Install Chrony NTP Server on Rocky Linux 8

Install Chrony NTP Server on Rocky Linux 8

In this article, you will learn how to install Chrony NTP Server on Rocky Linux 8 or other RPM based distros.

 

Table of Contents:

 

What is Chrony?:

Chrony is a versatile implementation of the Network Time Protocol (NTP). It can synchronize the system clock with NTP servers, reference clocks, and manual input using wrist-watch and keyboard. It can also operate as an NTPv4 (RFC 5905) server and peer to provide a time service to other computers in the network.

It is designed to perform well in a wide range of conditions, including intermittent network connections, heavily congested networks, changing temperatures (ordinary computer clocks are sensitive to temperature), and systems that do not run continuously, or run on a virtual machine.

Typical accuracy between two machines synchronized over the Internet is within a few milliseconds; on a LAN, accuracy is typically in tens of microseconds. With hardware time-stamping, or a hardware reference clock, sub-microsecond accuracy may be possible.

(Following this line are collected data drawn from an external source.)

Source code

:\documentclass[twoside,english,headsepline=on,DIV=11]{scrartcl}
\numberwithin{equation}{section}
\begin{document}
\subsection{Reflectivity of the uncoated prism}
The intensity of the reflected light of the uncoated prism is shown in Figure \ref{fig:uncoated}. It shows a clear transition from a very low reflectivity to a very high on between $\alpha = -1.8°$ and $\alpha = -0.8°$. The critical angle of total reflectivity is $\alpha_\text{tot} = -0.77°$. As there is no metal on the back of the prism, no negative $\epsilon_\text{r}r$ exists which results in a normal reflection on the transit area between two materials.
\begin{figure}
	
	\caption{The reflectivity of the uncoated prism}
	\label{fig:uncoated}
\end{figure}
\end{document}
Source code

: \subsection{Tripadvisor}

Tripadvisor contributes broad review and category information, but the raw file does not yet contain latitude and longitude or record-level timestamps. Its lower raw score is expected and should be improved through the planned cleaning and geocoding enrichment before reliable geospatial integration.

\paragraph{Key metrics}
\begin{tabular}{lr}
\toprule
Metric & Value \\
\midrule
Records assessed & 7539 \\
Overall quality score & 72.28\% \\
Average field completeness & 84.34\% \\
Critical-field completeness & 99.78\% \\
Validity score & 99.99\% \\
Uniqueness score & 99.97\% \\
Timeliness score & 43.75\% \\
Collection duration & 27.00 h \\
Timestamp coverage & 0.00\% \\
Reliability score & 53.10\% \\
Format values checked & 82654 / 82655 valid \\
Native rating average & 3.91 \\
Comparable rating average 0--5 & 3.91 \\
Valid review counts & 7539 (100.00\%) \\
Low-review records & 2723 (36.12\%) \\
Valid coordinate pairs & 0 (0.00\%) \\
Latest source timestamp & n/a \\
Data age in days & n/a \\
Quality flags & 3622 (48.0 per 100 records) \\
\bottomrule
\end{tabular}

Two programs are included in chrony, chronyd is a daemon that can be started at boot time and chronyc is a command-line interface program which can be used to monitor chronyd’s performance and to change various operating parameters whilst it is running. (Source: https://chrony.tuxfamily.org/)

Install Chrony NTP Server on Rocky Linux 8

 

Environment Specification:

We are using a minimal Rocky Linux 8 virtual machine with following specifications.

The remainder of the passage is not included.